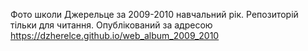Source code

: Фото школи Джерельце за 2009-2010 навчальний рік.
Репозиторій тільки для читання. Опублікований за адресою https://dzherelce.github.io/web_album_2009_2010
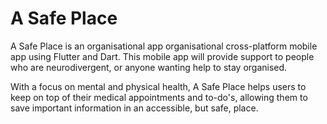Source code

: # A Safe Place

A Safe Place is an organisational app organisational cross-platform mobile app using Flutter and Dart. This mobile app will provide support to people who are neurodivergent, or anyone wanting
help to stay organised.

With a focus on mental and physical health, A Safe Place helps users to keep on top of their medical appointments and to-do's, allowing them to save important information in an accessible, but safe, place.
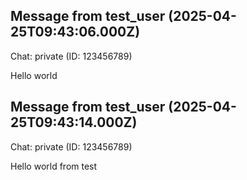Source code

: 
## Message from test_user (2025-04-25T09:43:06.000Z)
Chat: private (ID: 123456789)

Hello world

## Message from test_user (2025-04-25T09:43:14.000Z)
Chat: private (ID: 123456789)

Hello world from test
____________________
- _Problem description_: Repeat, with no pictures, each line from the beginning of the data through the line containing "# A Safe Place", inclusive.

- _Exercise answer_:
Source code

: Фото школи Джерельце за 2009-2010 навчальний рік.
Репозиторій тільки для читання. Опублікований за адресою https://dzherelce.github.io/web_album_2009_2010
Source code

: # A Safe Place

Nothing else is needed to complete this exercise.